Every week, it seemed like, a detachment of Civil Rights Division lawyers would turn up from Washington, from the Justice Department, which was headed by the President’s brother Bobby. The lawyers squinted in the desert sunlight and asked a great many questions about the progress and treatment of Ed Dwight and took notes. Yeager kept saying he didn’t see how he could simply jump Dwight over these other men. And the lawyers would come back the next week and squint some more and take some more notes. There were days when ARPS [Aerospace Research Pilots School] seemed like the Ed Dwight case with a few classrooms and some military hardware appended. A compromise was finally struck in which Dwight would be admitted to the space-flight course, but only if every man who ranked above him was also admitted. That was how it came to pass that the next class had fourteen students instead of eleven and included Captain Dwight. Meantime, the White House, apparently, was signaling to the Negro press that Dwight was going to be ‘the first Negro astronaut,’ and he was being invited to make public appearances. He was being set up for a fall, because the chances of NASA accepting him as an astronaut appeared remote in any event.

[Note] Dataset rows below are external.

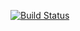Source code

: [![Build Status](https://travis-ci.org/PeterCapo/flaskapp.svg?branch=develop)](https://travis-ci.org/PeterCapo/flaskapp)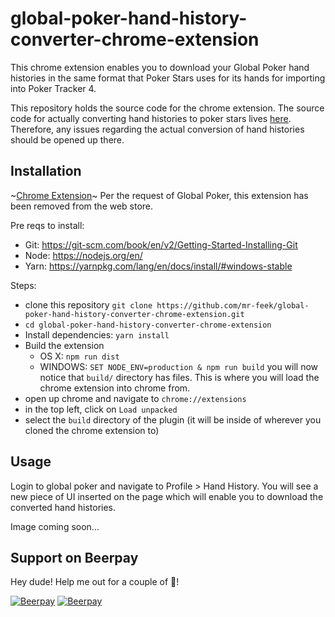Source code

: # global-poker-hand-history-converter-chrome-extension
This chrome extension enables you to download your Global Poker hand histories in the same format that Poker Stars uses for its hands for importing into Poker Tracker 4.

This repository holds the source code for the chrome extension. The source code for actually converting hand histories to poker stars lives [here](https://github.com/mr-feek/global-poker-hand-history-converter). Therefore, any issues regarding the actual conversion of hand histories should be opened up there.

## Installation
~[Chrome Extension](https://chrome.google.com/webstore/detail/global-poker-hand-history/mfafilnnjcmjfbpcnkjcddcnjcjopopa?hl=en)~
Per the request of Global Poker, this extension has been removed from the web store.

Pre reqs to install:
- Git: https://git-scm.com/book/en/v2/Getting-Started-Installing-Git
- Node: https://nodejs.org/en/
- Yarn: https://yarnpkg.com/lang/en/docs/install/#windows-stable

Steps:

- clone this repository `git clone https://github.com/mr-feek/global-poker-hand-history-converter-chrome-extension.git`
- `cd global-poker-hand-history-converter-chrome-extension`
- Install dependencies: `yarn install`
- Build the extension
    - OS X: `npm run dist`
    - WINDOWS: `SET NODE_ENV=production & npm run build`
  you will now notice that `build/` directory has files. This is where you will load the chrome extension into chrome from.
- open up chrome and navigate to `chrome://extensions`
- in the top left, click on `Load unpacked`
- select the `build` directory of the plugin (it will be inside of wherever you cloned the chrome extension to)


## Usage
Login to global poker and navigate to Profile > Hand History. You will see a new piece of UI inserted on the page which will enable you to download the converted hand histories.

Image coming soon...

## Support on Beerpay
Hey dude! Help me out for a couple of :beers:!

[![Beerpay](https://beerpay.io/mr-feek/global-poker-hand-history-converter-chrome-extension/badge.svg?style=beer-square)](https://beerpay.io/mr-feek/global-poker-hand-history-converter-chrome-extension)  [![Beerpay](https://beerpay.io/mr-feek/global-poker-hand-history-converter-chrome-extension/make-wish.svg?style=flat-square)](https://beerpay.io/mr-feek/global-poker-hand-history-converter-chrome-extension?focus=wish)
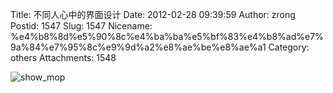 Title: 不同人心中的界面设计
Date: 2012-02-28 09:39:59
Author: zrong
Postid: 1547
Slug: 1547
Nicename: %e4%b8%8d%e5%90%8c%e4%ba%ba%e5%bf%83%e4%b8%ad%e7%9a%84%e7%95%8c%e9%9d%a2%e8%ae%be%e8%ae%a1
Category: others
Attachments: 1548

![](http://zengrong.net/wp-content/uploads/2012/02/show_mop.jpg "show_mop")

The whole thing was baffling. On the upper reaches of the great ziggurat the subject of race had never been introduced before. The unspoken premise was that you either had the right stuff or you didn’t, and no other variables mattered.

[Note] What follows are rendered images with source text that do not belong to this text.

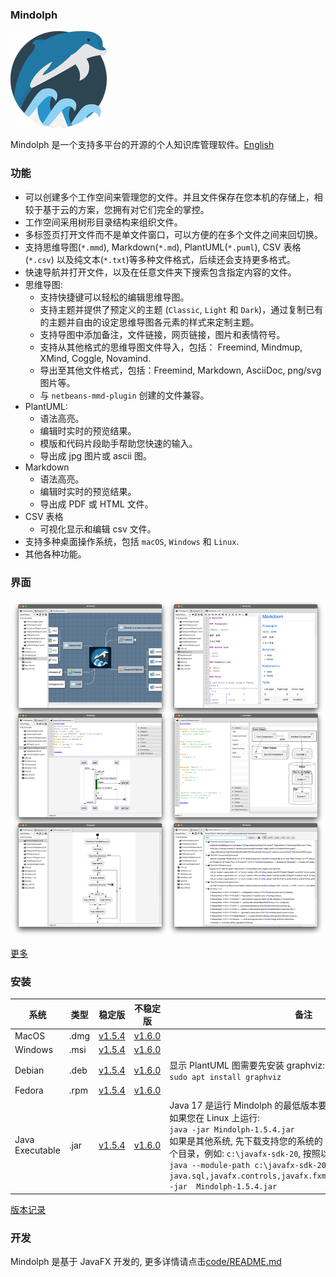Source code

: ### Mindolph

![](../DemoWorkspace/app_30.png)

Mindolph 是一个支持多平台的开源的个人知识库管理软件。[English](../README.md)


### 功能
* 可以创建多个工作空间来管理您的文件。并且文件保存在您本机的存储上，相较于基于云的方案，您拥有对它们完全的掌控。
* 工作空间采用树形目录结构来组织文件。
* 多标签页打开文件而不是单文件窗口，可以方便的在多个文件之间来回切换。
* 支持思维导图(`*.mmd`), Markdown(`*.md`), PlantUML(`*.puml`), CSV 表格(`*.csv`) 以及纯文本(`*.txt`)等多种文件格式，后续还会支持更多格式。
* 快速导航并打开文件，以及在任意文件夹下搜索包含指定内容的文件。  
* 思维导图:
	* 支持快捷键可以轻松的编辑思维导图。
	* 支持主题并提供了预定义的主题 (`Classic`, `Light` 和 `Dark`)，通过复制已有的主题并自由的设定思维导图各元素的样式来定制主题。
	* 支持导图中添加备注，文件链接，网页链接，图片和表情符号。
	* 支持从其他格式的思维导图文件导入，包括： Freemind, Mindmup, XMind, Coggle, Novamind.
	* 导出至其他文件格式，包括：Freemind, Markdown, AsciiDoc, png/svg 图片等。
	* 与 `netbeans-mmd-plugin` 创建的文件兼容。
* PlantUML:
	* 语法高亮。
	* 编辑时实时的预览结果。
	* 模版和代码片段助手帮助您快速的输入。
	* 导出成 jpg 图片或 ascii 图。
* Markdown
	* 语法高亮。
	* 编辑时实时的预览结果。
	* 导出成 PDF 或 HTML 文件。
* CSV 表格
	* 可视化显示和编辑 csv 文件。
* 支持多种桌面操作系统，包括 `macOS`, `Windows` 和 `Linux`.
* 其他各种功能。


### 界面
![](main.png)

[更多](screenshots.md)


### 安装

|系统|类型|稳定版|不稳定版|备注|
|----|----|----|----|----|
|MacOS|.dmg|[v1.5.4](https://github.com/mindolph/Mindolph/releases/download/v1.5.4/Mindolph-1.5.4.dmg)|[v1.6.0](https://github.com/mindolph/Mindolph/releases/download/v1.6.0/Mindolph-1.6.0.dmg)| |
|Windows|.msi|[v1.5.4](https://github.com/mindolph/Mindolph/releases/download/v1.5.4/Mindolph-1.5.4.dmg)|[v1.6.0](https://github.com/mindolph/Mindolph/releases/download/v1.6.0/Mindolph-1.6.0.msi)| |
|Debian|.deb|[v1.5.4](https://github.com/mindolph/Mindolph/releases/download/v1.5.4/Mindolph-1.5.4.deb)|[v1.6.0](https://github.com/mindolph/Mindolph/releases/download/v1.6.0/Mindolph-1.6.0.deb)|	显示 PlantUML 图需要先安装 graphviz:  </br>  `sudo apt install graphviz`|
|Fedora|.rpm|[v1.5.4](https://github.com/mindolph/Mindolph/releases/download/v1.5.4/Mindolph-1.5.4.rpm)|[v1.6.0](https://github.com/mindolph/Mindolph/releases/download/v1.6.0/Mindolph-1.6.0.rpm)| |
|Java Executable|.jar|[v1.5.4](https://github.com/mindolph/Mindolph/releases/download/v1.5.4/Mindolph-1.5.4.jar)|[v1.6.0](https://github.com/mindolph/Mindolph/releases/download/v1.6.0/Mindolph-1.6.0.jar)| Java 17 是运行 Mindolph 的最低版本要求.   	</br> 如果您在 Linux 上运行:   </br> `java -jar Mindolph-1.5.4.jar`  </br> 如果是其他系统, 先下载支持您的系统的 JavaFX SDK 并解压缩到某个目录，例如: `c:\javafx-sdk-20`, 按照以下方式运行:     </br>`java --module-path c:\javafx-sdk-20\lib --add-modules java.sql,javafx.controls,javafx.fxml,javafx.swing,javafx.web -jar  Mindolph-1.5.4.jar` |



[版本记录](change_logs.md)


### 开发
Mindolph 是基于 JavaFX 开发的,
更多详情请点击[code/README.md](../code/README.md)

As Wolfe noted, in 1959, the white, Protestant identity of the Mercury Seven was “benign evidence” of “Small-Town American virtues.” However, President Kennedy’s minority-heavy coalition for his 1960 campaign made “white Protestant” take on a different meaning. Wolfe argues that military officers generally tended to be “old settler” stock and this explained why so many test pilots were WASPs. However, this demographic truth did not change the political reality that the Kennedy Administration wanted a black astronaut.
Under the new Johnson Administration, Captain Dwight never became an astronaut. He later became a successful sculptor, and there’s no doubt he was a highly skilled, even an outstanding pilot. However, it’s doubtful he met the elite standards needed to be an astronaut. He was in the program because of his race, and when that political consideration was no longer heeded, he was removed.
This story is significant because the glory days of NASA are often seen as an age before “political correctness” infected the entire program. Though Hollywood and the mass media are doing their best to retcon the story of the space program as a multicultural enterprise, few are buying it and the program is still regarded as a triumph of white America. This episode shows that political correctness was present even at the program’s inception. It’s possible that had Captain Dwight stayed in the program, politicians may have pushed for him to have been the first man on the moon.
First Man can dismiss the uniquely American nature of the space program precisely because it is seen as a uniquely white achievement. One wonders if a black man had been the first person on the moon if the film would still present the moon landing as a “universal” accomplishment. If treatment of blacks in pop culture is any indication, it is more likely that it would be presented as a uniquely black accomplishment. When whites accomplish something, it is the achievement of “humanity.” When another race does something, it becomes solely that race’s victory—even if an army of whites were the ones who made it ultimately possible.